THE TASK =>
Please could you give again the lines from the one holding "binaries built for" through the final line of the data below, exactly, with no other lines?

RECORDS PROVIDED =>
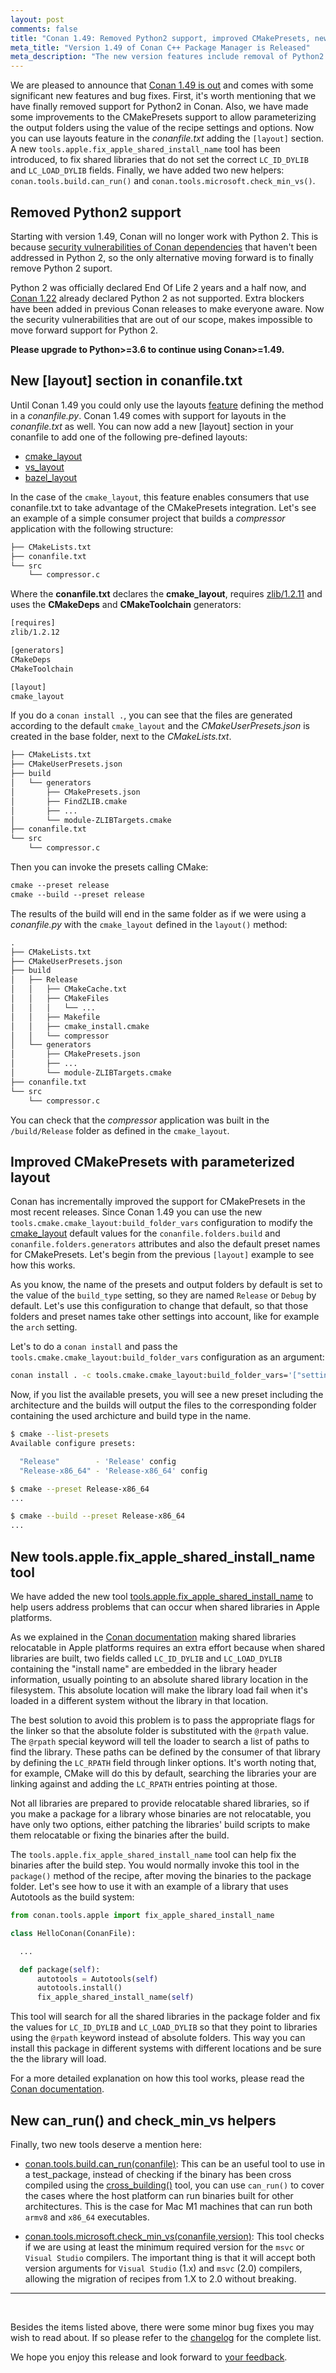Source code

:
 ```yaml
---
layout: post
comments: false
title: "Conan 1.49: Removed Python2 support, improved CMakePresets, new [layout] section in conanfile.txt, new tools.apple.fix_apple_shared_install_name tool, new can_run() and check_min_vs helpers."
meta_title: "Version 1.49 of Conan C++ Package Manager is Released" 
meta_description: "The new version features include removal of Python2 support, improved CMakePresets, new [layout] section in conanfile.txt and much more..."
---
```


<script type="application/ld+json">
{ "@context": "https://schema.org", 
 "@type": "TechArticle",
 "headline": "Version 1.49 of Conan C++ Package Manager is Released",
 "alternativeHeadline": "Learn all about the new 1.49 Conan C/C++ package manager version",
 "image": "https://docs.conan.io/en/latest/_images/frogarian.png",
 "author": "Conan Team", 
 "genre": "C/C++", 
 "keywords": "c c++ package manager conan release", 
 "publisher": {
    "@type": "Organization",
    "name": "Conan.io",
    "logo": {
      "@type": "ImageObject",
      "url": "https://media.jfrog.com/wp-content/uploads/2017/07/20134853/conan-logo-text.svg"
    }
},
 "datePublished": "2022-06-16",
 "description": "Removed Python2 support, improved CMakePresets, new [layout] section in conanfile.txt, new tools.apple.fix_apple_shared_install_name tool, new "can_run()", "check_min_vs" helpers.",
 }
</script>

We are pleased to announce that [Conan 1.49 is
out](https://github.com/conan-io/conan/releases/tag/1.49.0) and comes with some
significant new features and bug fixes. First, it's worth mentioning that we have finally
removed support for Python2 in Conan. Also, we have made some improvements to the CMakePresets
support to allow parameterizing the output folders using the value of the recipe settings
and options. Now you can use layouts feature in the *conanfile.txt* adding the `[layout]`
section. A new `tools.apple.fix_apple_shared_install_name` tool has been introduced, to fix shared
libraries that do not set the correct `LC_ID_DYLIB` and `LC_LOAD_DYLIB` fields. Finally,
we have added two new helpers: `conan.tools.build.can_run()` and
`conan.tools.microsoft.check_min_vs()`.


## Removed Python2 support

Starting with version 1.49, Conan will no longer work with Python 2. This is because [security
vulnerabilities of Conan dependencies](https://github.com/advisories/GHSA-ffqj-6fqr-9h24)
that haven't been addressed in Python 2, so the only alternative moving forward is to
finally remove Python 2 suport.

Python 2 was officially declared End Of Life 2 years and a half now, and [Conan
1.22](https://docs.conan.io/en/latest/changelog.html#id1006) already declared Python 2 as
not supported. Extra blockers have been added in previous Conan releases to make everyone
aware. Now the security vulnerabilities that are out of our scope, makes impossible to
move forward support for Python 2. 

**Please upgrade to Python>=3.6 to continue using Conan>=1.49.** 

## New [layout] section in conanfile.txt

Until Conan 1.49 you could only use the layouts
[feature](https://docs.conan.io/en/latest/reference/conanfile/tools/layout.html) defining
the method in a *conanfile.py*. Conan 1.49 comes with support for layouts in the
*conanfile.txt* as well. You can now add a new [layout] section in your conanfile to add
one of the following pre-defined layouts:

- [cmake_layout](https://docs.conan.io/en/latest/reference/conanfile/tools/layout.html#predefined-layouts)
- [vs_layout](https://docs.conan.io/en/latest/reference/conanfile/tools/layout.html#predefined-layouts)
- [bazel_layout](https://docs.conan.io/en/latest/reference/conanfile/tools/layout.html#predefined-layouts)

In the case of the `cmake_layout`, this feature enables consumers that use conanfile.txt
to take advantage of the CMakePresets integration. Let's see an example of a simple
consumer project that builds a *compressor* application with the following structure:

```txt
├── CMakeLists.txt
├── conanfile.txt
└── src
    └── compressor.c
```

Where the **conanfile.txt** declares the **cmake_layout**, requires
[zlib/1.2.11](https://conan.io/center/zlib) and uses the **CMakeDeps** and
**CMakeToolchain** generators:

```txt
[requires]
zlib/1.2.12

[generators]
CMakeDeps
CMakeToolchain

[layout]
cmake_layout
```

If you do a `conan install .`, you can see that the files are generated according to the
default `cmake_layout` and the *CMakeUserPresets.json* is created in the base folder,
next to the *CMakeLists.txt*.

```txt
├── CMakeLists.txt
├── CMakeUserPresets.json
├── build
│   └── generators
│       ├── CMakePresets.json
│       ├── FindZLIB.cmake
│       ├── ...
│       └── module-ZLIBTargets.cmake
├── conanfile.txt
└── src
    └── compressor.c
```

Then you can invoke the presets calling CMake:

```txt
cmake --preset release
cmake --build --preset release      
```

The results of the build will end in the same folder as if we were using a *conanfile.py*
with the `cmake_layout` defined in the `layout()` method:

```txt
.
├── CMakeLists.txt
├── CMakeUserPresets.json
├── build
│   ├── Release
│   │   ├── CMakeCache.txt
│   │   ├── CMakeFiles
│   │   │   └── ...
│   │   ├── Makefile
│   │   ├── cmake_install.cmake
│   │   └── compressor
│   └── generators
│       ├── CMakePresets.json
│       ├── ...
│       └── module-ZLIBTargets.cmake
├── conanfile.txt
└── src
    └── compressor.c
```

You can check that the *compressor* application was built in the `/build/Release` folder as
defined in the `cmake_layout`.

## Improved CMakePresets with parameterized layout

Conan has incrementally improved the support for CMakePresets in the most recent releases.
Since Conan 1.49 you can use the new `tools.cmake.cmake_layout:build_folder_vars`
configuration to modify the
[cmake_layout](https://docs.conan.io/en/latest/reference/conanfile/tools/cmake/cmake_layout.html#cmake-layout)
default values for the `conanfile.folders.build` and `conanfile.folders.generators`
attributes and also the default preset names for CMakePresets. Let's begin from the
previous `[layout]` example to see how this works.

As you know, the name of the presets and output folders by default is set to the value of
the `build_type` setting, so they are named `Release` or `Debug` by default. Let's use
this configuration to change that default, so that those folders and preset names take
other settings into account, like for example the `arch` setting. 

Let's to do a `conan install` and pass the `tools.cmake.cmake_layout:build_folder_vars`
configuration as an argument:

```bash
conan install . -c tools.cmake.cmake_layout:build_folder_vars='["settings.arch"]'
```

Now, if you list the available presets, you will see a new preset including the
architecture and the builds will output the files to the corresponding folder containing
the used archicture and build type in the name.

```bash
$ cmake --list-presets
Available configure presets:

  "Release"        - 'Release' config
  "Release-x86_64" - 'Release-x86_64' config

$ cmake --preset Release-x86_64
...

$ cmake --build --preset Release-x86_64
...
```

## New tools.apple.fix_apple_shared_install_name tool

We have added the new tool
[tools.apple.fix_apple_shared_install_name](https://docs.conan.io/en/latest/reference/conanfile/tools/apple.html#conan-tools-apple-fix-apple-shared-install-name)
to help users address problems that can occur when shared libraries in Apple platforms.

As we explained in the [Conan documentation](https://docs.conan.io/en/latest/reference/conanfile/tools/gnu/autotools.html#a-note-about-relocatable-shared-libraries-in-macos-built-the-autotools-build-helper)
making shared libraries relocatable in Apple platforms requires an extra effort because
when shared libraries are built, two fields called `LC_ID_DYLIB` and
`LC_LOAD_DYLIB`  containing the "install name" are embedded in the library header information, usually pointing to
an absolute shared library location in the filesystem. This absolute location will make
the library load fail when it's loaded in a different system without the library in that
location. 

The best solution to avoid this problem is to pass the appropriate flags for the linker so
that the absolute folder is substituted with the `@rpath` value. The `@rpath` special
keyword will tell the loader to search a list of paths to find the library. These paths
can be defined by the consumer of that library by defining the `LC_RPATH` field through
linker options. It's worth noting that, for example, CMake will do this by default,
searching the libraries your are linking against and adding the `LC_RPATH` entries
pointing at those.

Not all libraries are prepared to provide relocatable shared libraries, so if you make a
package for a library whose binaries are not relocatable, you have only two options,
either patching the libraries' build scripts to make them relocatable or fixing the
binaries after the build. 

The `tools.apple.fix_apple_shared_install_name` tool can help fix the binaries after
the build step. You would normally invoke this tool in the `package()` method of the recipe,
after moving the binaries to the package folder. Let's see how to use it with an example
of a library that uses Autotools as the build system:

```python
from conan.tools.apple import fix_apple_shared_install_name

class HelloConan(ConanFile):

  ...

  def package(self):
      autotools = Autotools(self)
      autotools.install()
      fix_apple_shared_install_name(self)
```

This tool will search for all the shared libraries in the package folder and fix the
values for `LC_ID_DYLIB` and `LC_LOAD_DYLIB` so that they point to libraries using the
`@rpath` keyword instead of absolute folders. This way you can install this package in
different systems with different locations and be sure the the library will load.

For a more detailed explanation on how this tool works, please read the [Conan documentation](https://docs.conan.io/en/latest/reference/conanfile/tools/apple.html#conan-tools-apple-fix-apple-shared-install-name).

## New can_run() and check_min_vs helpers

Finally, two new tools deserve a mention here:

* [conan.tools.build.can_run(conanfile)](https://docs.conan.io/en/latest/reference/conanfile/tools/build.html#conan-tools-build-can-run):
  This can be an useful tool to use in a test_package, instead of checking if the binary
  has been cross compiled using the
  [cross_building()](https://docs.conan.io/en/latest/reference/conanfile/tools/build.html#conan-tools-build-cross-building)
  tool, you can use `can_run()` to cover the cases where the host platform can run
  binaries built for other architectures. This is the case for Mac M1 machines that can
  run both `armv8` and `x86_64` executables.

*  [conan.tools.microsoft.check_min_vs(conanfile,version)](https://docs.conan.io/en/latest/reference/conanfile/tools/microsoft.html#check-min-vs):
   This tool checks if we are using at least the minimum required version for the `msvc`
   or `Visual Studio` compilers. The important thing is that it will accept both version
   arguments for `Visual Studio` (1.x) and `msvc` (2.0) compilers, allowing the
   migration of recipes from 1.X to 2.0 without breaking.


---

<br>

Besides the items listed above, there were some minor bug fixes you may wish to read
about. If so please refer to the
[changelog](https://docs.conan.io/en/latest/changelog.html#jun-2022) for the complete
list.

We hope you enjoy this release and look forward to [your
feedback](https://github.com/conan-io/conan/issues).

RESULT OF THE TASK =>
  binaries built for other architectures. This is the case for Mac M1 machines that can
  run both `armv8` and `x86_64` executables.

*  [conan.tools.microsoft.check_min_vs(conanfile,version)](https://docs.conan.io/en/latest/reference/conanfile/tools/microsoft.html#check-min-vs):
   This tool checks if we are using at least the minimum required version for the `msvc`
   or `Visual Studio` compilers. The important thing is that it will accept both version
   arguments for `Visual Studio` (1.x) and `msvc` (2.0) compilers, allowing the
   migration of recipes from 1.X to 2.0 without breaking.


---

<br>

Besides the items listed above, there were some minor bug fixes you may wish to read
about. If so please refer to the
[changelog](https://docs.conan.io/en/latest/changelog.html#jun-2022) for the complete
list.

We hope you enjoy this release and look forward to [your
feedback](https://github.com/conan-io/conan/issues).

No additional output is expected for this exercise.